▶ _GOAL OF THE EXERCISE_: Taking only the lines of the data below from the line with "<!-- Done for" to the line with "multiple | Boolean", ends included, write them out exactly and without pictures.

▶ _GIVEN RECORDS_:
- - - - -
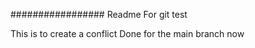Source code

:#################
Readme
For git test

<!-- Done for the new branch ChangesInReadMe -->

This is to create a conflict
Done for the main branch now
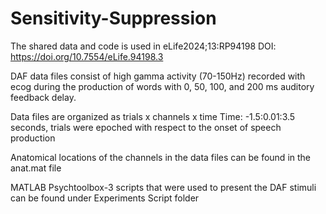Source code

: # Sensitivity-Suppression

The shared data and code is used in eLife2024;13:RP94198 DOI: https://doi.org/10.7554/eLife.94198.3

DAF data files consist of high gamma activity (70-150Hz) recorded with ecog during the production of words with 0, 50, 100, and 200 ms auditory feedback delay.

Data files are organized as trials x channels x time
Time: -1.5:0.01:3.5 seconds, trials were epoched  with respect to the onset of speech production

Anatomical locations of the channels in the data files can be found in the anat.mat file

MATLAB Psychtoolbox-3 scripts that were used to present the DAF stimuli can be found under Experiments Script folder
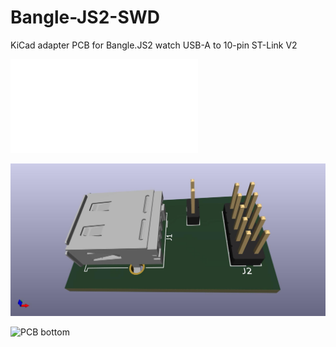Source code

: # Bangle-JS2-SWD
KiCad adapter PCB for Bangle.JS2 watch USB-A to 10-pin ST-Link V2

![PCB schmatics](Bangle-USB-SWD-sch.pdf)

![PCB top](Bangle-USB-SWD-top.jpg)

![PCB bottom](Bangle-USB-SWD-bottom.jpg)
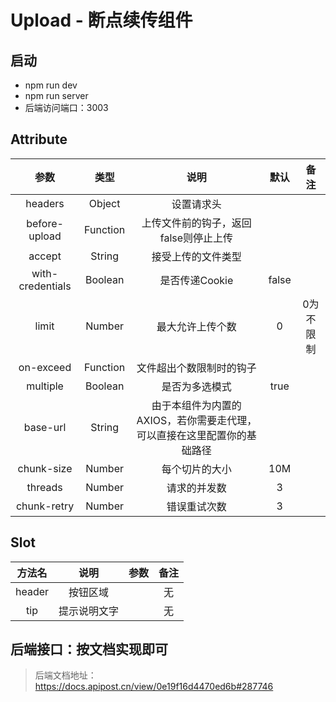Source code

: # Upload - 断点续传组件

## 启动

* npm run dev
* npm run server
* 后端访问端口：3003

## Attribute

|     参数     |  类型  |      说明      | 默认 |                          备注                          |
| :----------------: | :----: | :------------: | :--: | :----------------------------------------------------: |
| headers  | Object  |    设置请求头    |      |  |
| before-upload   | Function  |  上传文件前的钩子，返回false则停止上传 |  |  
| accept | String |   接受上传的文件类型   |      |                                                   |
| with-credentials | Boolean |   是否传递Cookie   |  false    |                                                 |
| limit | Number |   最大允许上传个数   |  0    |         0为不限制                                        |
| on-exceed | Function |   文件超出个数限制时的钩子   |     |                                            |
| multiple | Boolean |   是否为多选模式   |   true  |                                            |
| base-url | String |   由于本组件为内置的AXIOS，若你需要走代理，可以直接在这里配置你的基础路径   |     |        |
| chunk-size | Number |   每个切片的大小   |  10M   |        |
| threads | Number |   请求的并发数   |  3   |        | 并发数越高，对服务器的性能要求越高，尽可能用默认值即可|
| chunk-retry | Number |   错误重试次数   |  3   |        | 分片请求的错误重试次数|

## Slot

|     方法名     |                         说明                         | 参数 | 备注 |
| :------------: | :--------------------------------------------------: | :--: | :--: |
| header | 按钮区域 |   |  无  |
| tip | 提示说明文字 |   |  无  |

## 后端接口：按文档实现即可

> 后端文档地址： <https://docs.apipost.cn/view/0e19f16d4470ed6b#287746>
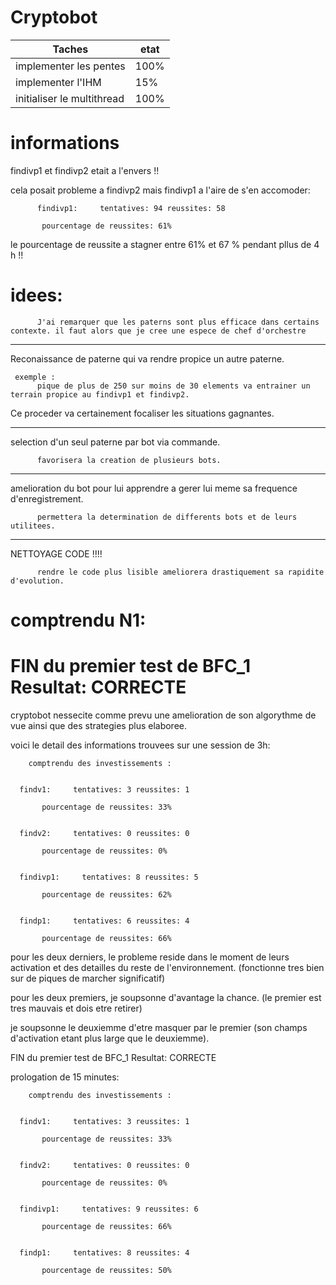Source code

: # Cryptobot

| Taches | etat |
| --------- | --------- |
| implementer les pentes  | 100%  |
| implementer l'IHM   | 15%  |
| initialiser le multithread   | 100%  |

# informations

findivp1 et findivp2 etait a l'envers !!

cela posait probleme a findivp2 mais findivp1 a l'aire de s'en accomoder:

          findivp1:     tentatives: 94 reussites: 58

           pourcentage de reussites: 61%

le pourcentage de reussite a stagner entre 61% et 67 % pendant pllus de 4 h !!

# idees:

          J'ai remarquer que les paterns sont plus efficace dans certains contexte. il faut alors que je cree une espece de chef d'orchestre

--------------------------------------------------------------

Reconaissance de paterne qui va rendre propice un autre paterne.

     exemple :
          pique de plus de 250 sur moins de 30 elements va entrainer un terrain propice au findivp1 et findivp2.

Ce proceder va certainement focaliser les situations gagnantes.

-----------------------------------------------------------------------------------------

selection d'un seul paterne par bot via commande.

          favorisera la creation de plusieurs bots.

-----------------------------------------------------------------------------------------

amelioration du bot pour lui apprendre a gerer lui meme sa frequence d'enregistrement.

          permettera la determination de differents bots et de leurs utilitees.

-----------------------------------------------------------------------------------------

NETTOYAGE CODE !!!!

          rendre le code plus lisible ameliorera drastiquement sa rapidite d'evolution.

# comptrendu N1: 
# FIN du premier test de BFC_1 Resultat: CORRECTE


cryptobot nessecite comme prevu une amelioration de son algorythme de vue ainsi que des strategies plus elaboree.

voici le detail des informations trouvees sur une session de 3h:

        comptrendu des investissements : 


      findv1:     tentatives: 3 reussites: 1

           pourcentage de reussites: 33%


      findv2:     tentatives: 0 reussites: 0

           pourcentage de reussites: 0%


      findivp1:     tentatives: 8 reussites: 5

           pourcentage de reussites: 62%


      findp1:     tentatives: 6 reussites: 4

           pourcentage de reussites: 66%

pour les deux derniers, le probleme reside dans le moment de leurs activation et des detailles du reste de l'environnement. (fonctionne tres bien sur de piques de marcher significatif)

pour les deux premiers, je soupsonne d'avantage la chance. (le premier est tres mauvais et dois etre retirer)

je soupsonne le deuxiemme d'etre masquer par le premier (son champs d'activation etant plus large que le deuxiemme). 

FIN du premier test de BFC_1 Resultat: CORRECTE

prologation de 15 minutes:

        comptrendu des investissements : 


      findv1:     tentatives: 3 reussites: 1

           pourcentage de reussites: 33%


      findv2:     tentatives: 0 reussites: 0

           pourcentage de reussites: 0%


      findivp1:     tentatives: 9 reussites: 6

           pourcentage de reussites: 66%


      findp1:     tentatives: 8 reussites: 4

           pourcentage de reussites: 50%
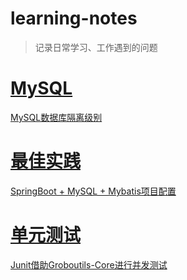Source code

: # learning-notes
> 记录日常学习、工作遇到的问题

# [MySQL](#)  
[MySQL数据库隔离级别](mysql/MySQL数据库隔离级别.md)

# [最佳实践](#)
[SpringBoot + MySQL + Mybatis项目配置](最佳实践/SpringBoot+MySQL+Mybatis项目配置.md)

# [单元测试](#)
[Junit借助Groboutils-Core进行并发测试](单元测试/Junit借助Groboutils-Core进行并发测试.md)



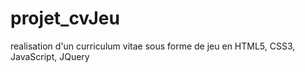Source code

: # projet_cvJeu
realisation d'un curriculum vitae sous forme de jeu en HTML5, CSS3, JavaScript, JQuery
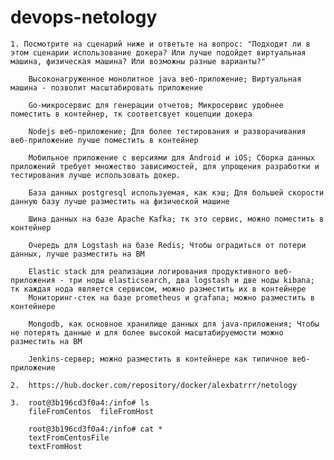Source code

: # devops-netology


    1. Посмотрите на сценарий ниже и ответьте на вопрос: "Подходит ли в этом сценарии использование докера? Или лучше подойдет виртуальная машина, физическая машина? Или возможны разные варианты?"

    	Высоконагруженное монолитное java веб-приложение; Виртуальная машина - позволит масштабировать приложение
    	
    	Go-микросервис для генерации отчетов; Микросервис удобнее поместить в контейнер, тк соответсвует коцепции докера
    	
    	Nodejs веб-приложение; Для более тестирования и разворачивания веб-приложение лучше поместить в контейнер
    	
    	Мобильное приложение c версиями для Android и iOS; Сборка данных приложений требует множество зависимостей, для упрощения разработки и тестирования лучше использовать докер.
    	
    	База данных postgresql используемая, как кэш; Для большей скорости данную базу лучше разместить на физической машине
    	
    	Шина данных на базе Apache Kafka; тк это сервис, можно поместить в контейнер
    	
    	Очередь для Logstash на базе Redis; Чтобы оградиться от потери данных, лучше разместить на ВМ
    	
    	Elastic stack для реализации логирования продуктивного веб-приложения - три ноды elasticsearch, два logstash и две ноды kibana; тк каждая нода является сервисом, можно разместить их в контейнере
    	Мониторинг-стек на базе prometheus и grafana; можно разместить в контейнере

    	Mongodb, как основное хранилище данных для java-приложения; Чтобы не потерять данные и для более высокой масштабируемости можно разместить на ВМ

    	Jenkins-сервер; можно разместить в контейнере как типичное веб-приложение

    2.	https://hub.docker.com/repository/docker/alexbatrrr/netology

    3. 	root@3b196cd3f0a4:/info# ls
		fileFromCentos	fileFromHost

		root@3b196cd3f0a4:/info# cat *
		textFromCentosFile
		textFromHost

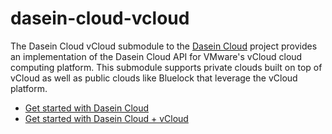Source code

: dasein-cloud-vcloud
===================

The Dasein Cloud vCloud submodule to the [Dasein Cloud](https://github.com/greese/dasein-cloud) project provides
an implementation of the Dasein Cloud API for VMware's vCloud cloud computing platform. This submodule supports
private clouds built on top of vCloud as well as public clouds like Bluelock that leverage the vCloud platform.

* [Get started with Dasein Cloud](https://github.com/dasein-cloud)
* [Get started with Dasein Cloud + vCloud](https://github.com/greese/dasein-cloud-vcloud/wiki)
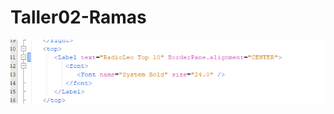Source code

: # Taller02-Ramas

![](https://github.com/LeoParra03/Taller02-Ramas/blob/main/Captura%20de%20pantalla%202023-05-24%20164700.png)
- - - - -
▶ _SOLUTION TO THE EXERCISE_:
<!-- Done for the new branch ChangesInReadMe -->

This is to create a conflict
Done for the main branch now
Source code

: # Sensitivity-Suppression

The shared data and code is used in eLife2024;13:RP94198 DOI: https://doi.org/10.7554/eLife.94198.3

DAF data files consist of high gamma activity (70-150Hz) recorded with ecog during the production of words with 0, 50, 100, and 200 ms auditory feedback delay.

Data files are organized as trials x channels x time
Time: -1.5:0.01:3.5 seconds, trials were epoched  with respect to the onset of speech production

Anatomical locations of the channels in the data files can be found in the anat.mat file

MATLAB Psychtoolbox-3 scripts that were used to present the DAF stimuli can be found under Experiments Script folder
Source code

: # Bangle-JS2-SWD
KiCad adapter PCB for Bangle.JS2 watch USB-A to 10-pin ST-Link V2

![PCB schmatics](Bangle-USB-SWD-sch.pdf)

![PCB top](Bangle-USB-SWD-top.jpg)

![PCB bottom](Bangle-USB-SWD-bottom.jpg)
Source code

: # Upload - 断点续传组件

## 启动

* npm run dev
* npm run server
* 后端访问端口：3003

## Attribute

|     参数     |  类型  |      说明      | 默认 |                          备注                          |
| :----------------: | :----: | :------------: | :--: | :----------------------------------------------------: |
| headers  | Object  |    设置请求头    |      |  |
| before-upload   | Function  |  上传文件前的钩子，返回false则停止上传 |  |  
| accept | String |   接受上传的文件类型   |      |                                                   |
| with-credentials | Boolean |   是否传递Cookie   |  false    |                                                 |
| limit | Number |   最大允许上传个数   |  0    |         0为不限制                                        |
| on-exceed | Function |   文件超出个数限制时的钩子   |     |                                            |
| multiple | Boolean |   是否为多选模式   |   true  |                                            |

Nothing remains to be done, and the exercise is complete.